In strong light wings are almost translucent and the warm brown of the underwing glows through the blue and there are hints of pattern. 
The more I study butterflies the more I'm struck by the different look a species may present.  This is a green-veined white although, once again, the underwing looks yellow-green- and veins are visible but lack the darker shading I'd expect.  

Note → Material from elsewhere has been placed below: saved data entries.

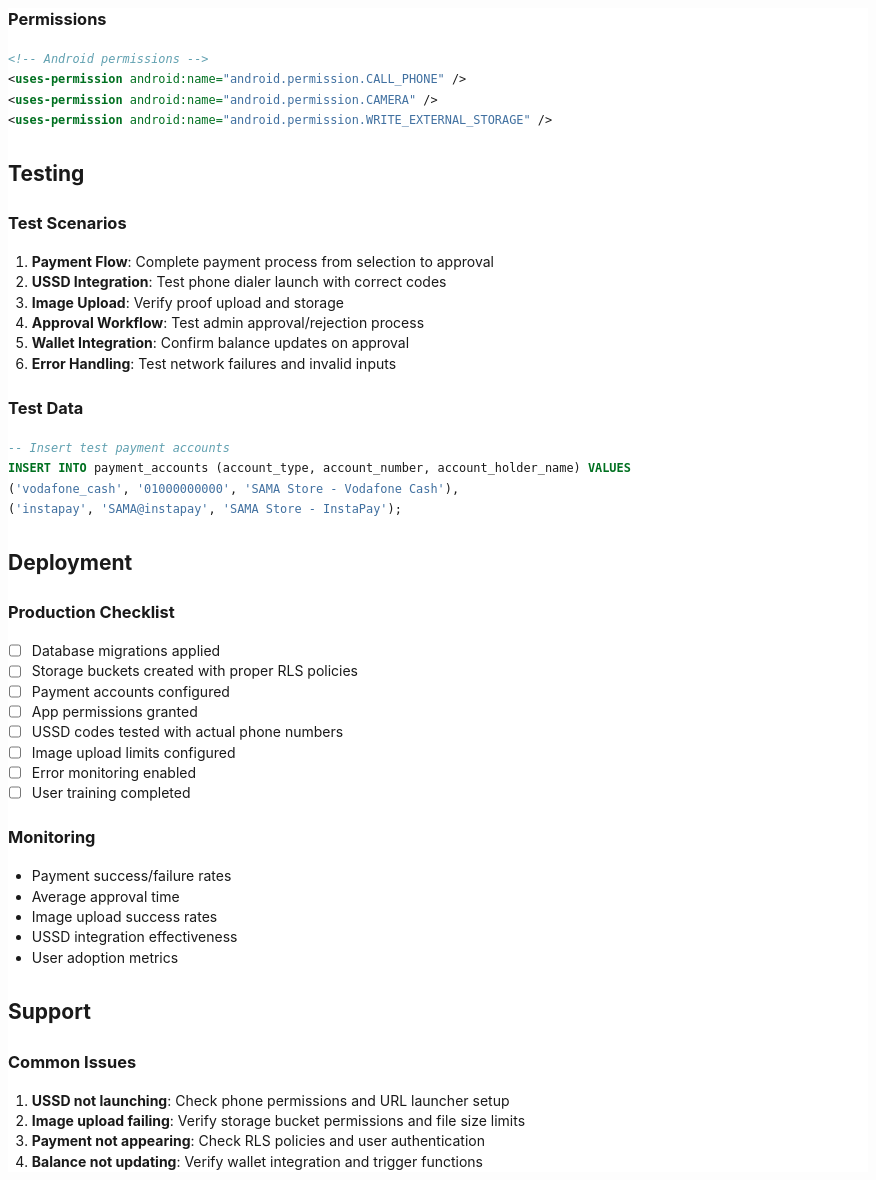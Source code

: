 ### Permissions
```xml
<!-- Android permissions -->
<uses-permission android:name="android.permission.CALL_PHONE" />
<uses-permission android:name="android.permission.CAMERA" />
<uses-permission android:name="android.permission.WRITE_EXTERNAL_STORAGE" />
```

## Testing

### Test Scenarios
1. **Payment Flow**: Complete payment process from selection to approval
2. **USSD Integration**: Test phone dialer launch with correct codes
3. **Image Upload**: Verify proof upload and storage
4. **Approval Workflow**: Test admin approval/rejection process
5. **Wallet Integration**: Confirm balance updates on approval
6. **Error Handling**: Test network failures and invalid inputs

### Test Data
```sql
-- Insert test payment accounts
INSERT INTO payment_accounts (account_type, account_number, account_holder_name) VALUES
('vodafone_cash', '01000000000', 'SAMA Store - Vodafone Cash'),
('instapay', 'SAMA@instapay', 'SAMA Store - InstaPay');
```

## Deployment

### Production Checklist
- [ ] Database migrations applied
- [ ] Storage buckets created with proper RLS policies
- [ ] Payment accounts configured
- [ ] App permissions granted
- [ ] USSD codes tested with actual phone numbers
- [ ] Image upload limits configured
- [ ] Error monitoring enabled
- [ ] User training completed

### Monitoring
- Payment success/failure rates
- Average approval time
- Image upload success rates
- USSD integration effectiveness
- User adoption metrics

## Support

### Common Issues
1. **USSD not launching**: Check phone permissions and URL launcher setup
2. **Image upload failing**: Verify storage bucket permissions and file size limits
3. **Payment not appearing**: Check RLS policies and user authentication
4. **Balance not updating**: Verify wallet integration and trigger functions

I walked up to Scout Scar escarpment expecting that there might be flooding in the Lyth Valley below, after yesterday's  rain. There were flood-alerts in Cumbria.  Helsington Pool is a winding watercourse, otherwise the Lyth Valley has a geometric network of drainage  ditches following the course of field-patterns imposed after wetland reclamation and enclosure and without the quirks and irregularities of earlier field patterns.  After such a dry spring water has mostly drained away quickly.   
The lambs of Barrowfield Farm are gathered about the farm house- separated from their mothers and bleating loudly.  Later in the morning there is sllence and they have been transported to market- I assume. Bales of haylage lie in black plastic in the fields. 
Squinancywort is a tiny flower, a woodruff.  Its white petals are striped with pink, a deeper pink at the centre of the flower.  Thyme is now fully in flower, some going over and setting seed.   Close-ups show a mass of tiny hairs about the calyx, something I haven't noticed before.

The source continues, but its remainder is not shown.